Excerpts from a dataset:
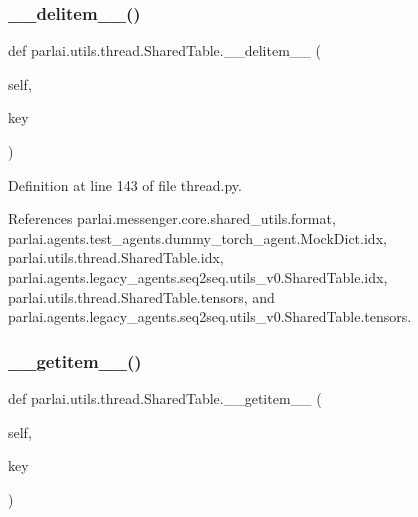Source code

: \mbox{\label{classparlai_1_1utils_1_1thread_1_1SharedTable_a567947ad20bdc1ad18815fc1883ea247}} 
\subsubsection{\texorpdfstring{\+\_\+\+\_\+delitem\+\_\+\+\_\+()}{\_\_delitem\_\_()}}
{\footnotesize\ttfamily def parlai.\+utils.\+thread.\+Shared\+Table.\+\_\+\+\_\+delitem\+\_\+\+\_\+ (\begin{DoxyParamCaption}\item[{}]{self,  }\item[{}]{key }\end{DoxyParamCaption})}



Definition at line 143 of file thread.\+py.



References parlai.\+messenger.\+core.\+shared\+\_\+utils.\+format, parlai.\+agents.\+test\+\_\+agents.\+dummy\+\_\+torch\+\_\+agent.\+Mock\+Dict.\+idx, parlai.\+utils.\+thread.\+Shared\+Table.\+idx, parlai.\+agents.\+legacy\+\_\+agents.\+seq2seq.\+utils\+\_\+v0.\+Shared\+Table.\+idx, parlai.\+utils.\+thread.\+Shared\+Table.\+tensors, and parlai.\+agents.\+legacy\+\_\+agents.\+seq2seq.\+utils\+\_\+v0.\+Shared\+Table.\+tensors.

\mbox{\label{classparlai_1_1utils_1_1thread_1_1SharedTable_a624b898ff3294a8be69ad796640cc7ee}} 
\subsubsection{\texorpdfstring{\+\_\+\+\_\+getitem\+\_\+\+\_\+()}{\_\_getitem\_\_()}}
{\footnotesize\ttfamily def parlai.\+utils.\+thread.\+Shared\+Table.\+\_\+\+\_\+getitem\+\_\+\+\_\+ (\begin{DoxyParamCaption}\item[{}]{self,  }\item[{}]{key }\end{DoxyParamCaption})}


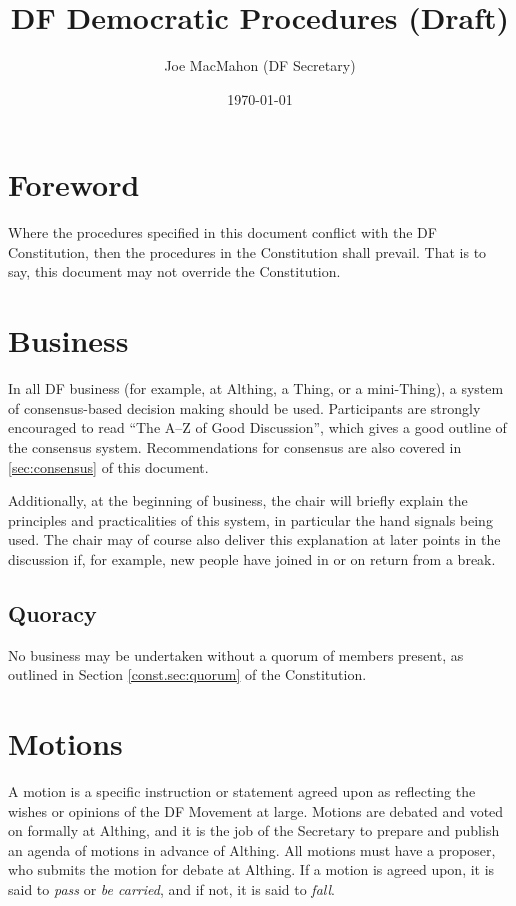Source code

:\documentclass[a4paper, 12pt]{article} %
\title{DF Democratic Procedures (Draft)}
\author{Joe MacMahon (DF Secretary)}
\date{\today}
\begin{document}
\maketitle

\tableofcontents

\section{Foreword}
Where the procedures specified in this document conflict with the DF Constitution, then the procedures in the Constitution shall prevail.  That is to say, this document may not override the Constitution.

\section{Business}
In all DF business (for example, at Althing, a Thing, or a mini-Thing), a system of consensus-based decision making should be used.  Participants are strongly encouraged to read ``The A--Z of Good Discussion'', which gives a good outline of the consensus system.  Recommendations for consensus are also covered in \autoref{sec:consensus} of this document.

Additionally, at the beginning of business, the chair will briefly explain the principles and practicalities of this system, in particular the hand signals being used.  The chair may of course also deliver this explanation at later points in the discussion if, for example, new people have joined in or on return from a break.

\subsection{Quoracy}
No business may be undertaken without a quorum of members present, as outlined in Section \autoref{const.sec:quorum} of the Constitution.

\section{Motions}
A motion is a specific instruction or statement agreed upon as reflecting the wishes or opinions of the DF Movement at large.  Motions are debated and voted on formally at Althing, and it is the job of the Secretary to prepare and publish an agenda of motions in advance of Althing.  All motions must have a proposer, who submits the motion for debate at Althing. If a motion is agreed upon, it is said to \emph{pass} or \emph{be carried}, and if not, it is said to \emph{fall}.
\end{document}

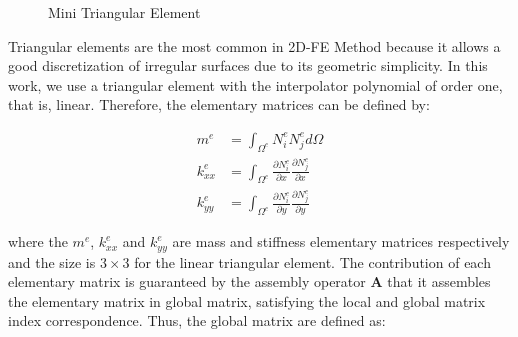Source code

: \begin{figure}[H]
\begin{center}
\end{center}
\caption{Mini Triangular Element}
\label{elemento triangular mini}
\end{figure}






\medskip
Triangular elements are the most common in 2D-FE Method because 
it allows a good discretization of irregular surfaces 
due to its geometric simplicity. In this work, we use a triangular 
element with the interpolator polynomial of order one, that is, linear.
Therefore, the elementary matrices can be defined by:


\begin{equation}
 \begin{aligned}
  m^{e} & = \int_{\Omega^{e}} N_{i}^{e} N_{j}^{e} d\Omega \\
  k_{xx}^{e} & = \int_{\Omega^{e}} \frac{\partial N_{i}^{e}}{\partial x} \frac{\partial N_{j}^{e}}{\partial x} \\
  k_{yy}^{e} & = \int_{\Omega^{e}} \frac{\partial N_{i}^{e}}{\partial y} \frac{\partial N_{j}^{e}}{\partial y}
 \end{aligned}
\end{equation}

\medskip
\noindent
where the
$m^{e}$,
$k^{e}_{xx}$ and
$k^{e}_{yy}$
are mass and stiffness elementary matrices respectively and
the size is $3 \times 3$ for the linear triangular element.
The contribution of each elementary matrix is guaranteed by
the assembly operator \textbf{A}
that it assembles the elementary matrix in
global matrix, satisfying the local and global matrix index
correspondence. Thus, the global matrix are defined as:


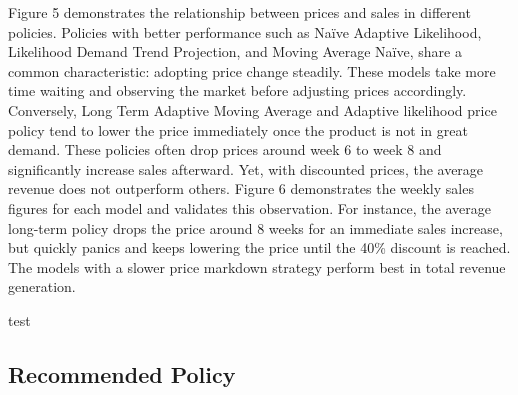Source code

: \documentclass[11pt,a4paper]{article}
\begin{document}
Figure 5 demonstrates the relationship between prices and sales in different policies. 
Policies with better performance such as Naïve Adaptive Likelihood, Likelihood Demand Trend Projection, and Moving Average Naïve, share a common characteristic: adopting price change steadily. 
These models take more time waiting and observing the market before adjusting prices accordingly. 
Conversely, Long Term Adaptive Moving Average and Adaptive likelihood price policy tend to lower the price immediately once the product is not in great demand. 
These policies often drop prices around week 6 to week 8 and significantly increase sales afterward. 
Yet, with discounted prices, the average revenue does not outperform others. 
Figure 6 demonstrates the weekly sales figures for each model and validates this observation. 
For instance, the average long-term policy drops the price around 8 weeks for an immediate sales increase, but quickly panics and keeps lowering the price until the 40\% discount is reached. 
The models with a slower price markdown strategy perform best in total revenue generation. 

test


\subsection{Recommended Policy}

\pagebreak


\end{document}
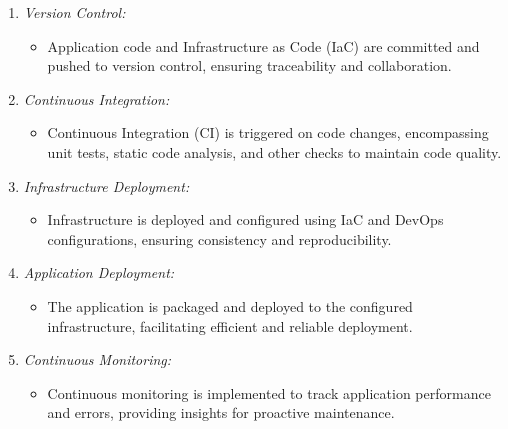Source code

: \documentclass[12pt, letterpaper]{article}
\begin{document}
\begin{enumerate}
    \item \textit{Version Control:}
    \begin{itemize}
        \item Application code and Infrastructure as Code (IaC) are committed and pushed to version control, ensuring traceability and collaboration.
    \end{itemize}
    
    \item \textit{Continuous Integration:}
    \begin{itemize}
        \item Continuous Integration (CI) is triggered on code changes, encompassing unit tests, static code analysis, and other checks to maintain code quality.
    \end{itemize}
    
    \item \textit{Infrastructure Deployment:}
    \begin{itemize}
        \item Infrastructure is deployed and configured using IaC and DevOps configurations, ensuring consistency and reproducibility.
    \end{itemize}
    
    \item \textit{Application Deployment:}
    \begin{itemize}
        \item The application is packaged and deployed to the configured infrastructure, facilitating efficient and reliable deployment.
    \end{itemize}
    \vspace{1cm}
    \item \textit{Continuous Monitoring:}
    \begin{itemize}
        \item Continuous monitoring is implemented to track application performance and errors, providing insights for proactive maintenance.
    \end{itemize}
    

\end{enumerate}
\end{document}
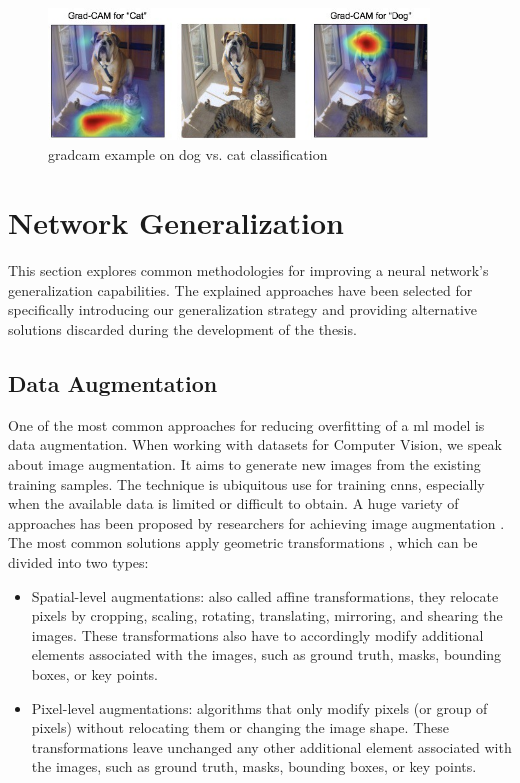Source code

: \begin{figure}[!htb]
    \centering
    \includegraphics[width=0.9\textwidth]{"contents/images/gradcam/02-gradcam-catdog"}
    \caption[\gls{gradcam} example on dog vs. cat classification]{\gls{gradcam} example on dog vs. cat classification \cite{Selvaraju_2019}}
    \label{fig:gradcam-catdog}
\end{figure}




\section{Network Generalization}
\label{sec:network-generalization}

This section explores common methodologies for improving a neural network's generalization capabilities. The explained approaches have been selected for specifically introducing our generalization strategy and providing alternative solutions discarded during the development of the thesis.



\subsection{Data Augmentation}
\label{subsec:data-augmentation}

One of the most common approaches for reducing overfitting of a \gls{ml} model is data augmentation. When working with datasets for Computer Vision, we speak about image augmentation. It aims to generate new images from the existing training samples. The technique is ubiquitous use for training \gls{cnn}s, especially when the available data is limited or difficult to obtain. A huge variety of approaches has been proposed by researchers for achieving image augmentation \cite{shorten2019augmentationsurvey}. The most common solutions apply geometric transformations \cite{xie2020unsupervised}, which can be divided into two types:
\begin{itemize}
	\item Spatial-level augmentations: also called affine transformations, they relocate pixels by cropping, scaling, rotating, translating, mirroring, and shearing the images. These transformations also have to accordingly modify additional elements associated with the images, such as ground truth, masks, bounding boxes, or key points.
	\item Pixel-level augmentations: algorithms that only modify pixels (or group of pixels) without relocating them or changing the image shape. These transformations leave unchanged any other additional element associated with the images, such as ground truth, masks, bounding boxes, or key points.
\end{itemize}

→ **THE TASK**
Write out exactly the run of lines above that starts at the line containing "Additionally, at the" and ends at the line containing "due to its geometric". Include both, and leave the pictures out.

→ **EXERCISE OUTPUT**
Additionally, at the beginning of business, the chair will briefly explain the principles and practicalities of this system, in particular the hand signals being used.  The chair may of course also deliver this explanation at later points in the discussion if, for example, new people have joined in or on return from a break.

\subsection{Quoracy}
No business may be undertaken without a quorum of members present, as outlined in Section \autoref{const.sec:quorum} of the Constitution.

\section{Motions}
A motion is a specific instruction or statement agreed upon as reflecting the wishes or opinions of the DF Movement at large.  Motions are debated and voted on formally at Althing, and it is the job of the Secretary to prepare and publish an agenda of motions in advance of Althing.  All motions must have a proposer, who submits the motion for debate at Althing. If a motion is agreed upon, it is said to \emph{pass} or \emph{be carried}, and if not, it is said to \emph{fall}.
\end{document}

Source code

: \begin{figure}[H]
\begin{center}
\end{center}
\caption{Mini Triangular Element}
\label{elemento triangular mini}
\end{figure}






\medskip
Triangular elements are the most common in 2D-FE Method because 
it allows a good discretization of irregular surfaces 
due to its geometric simplicity. In this work, we use a triangular 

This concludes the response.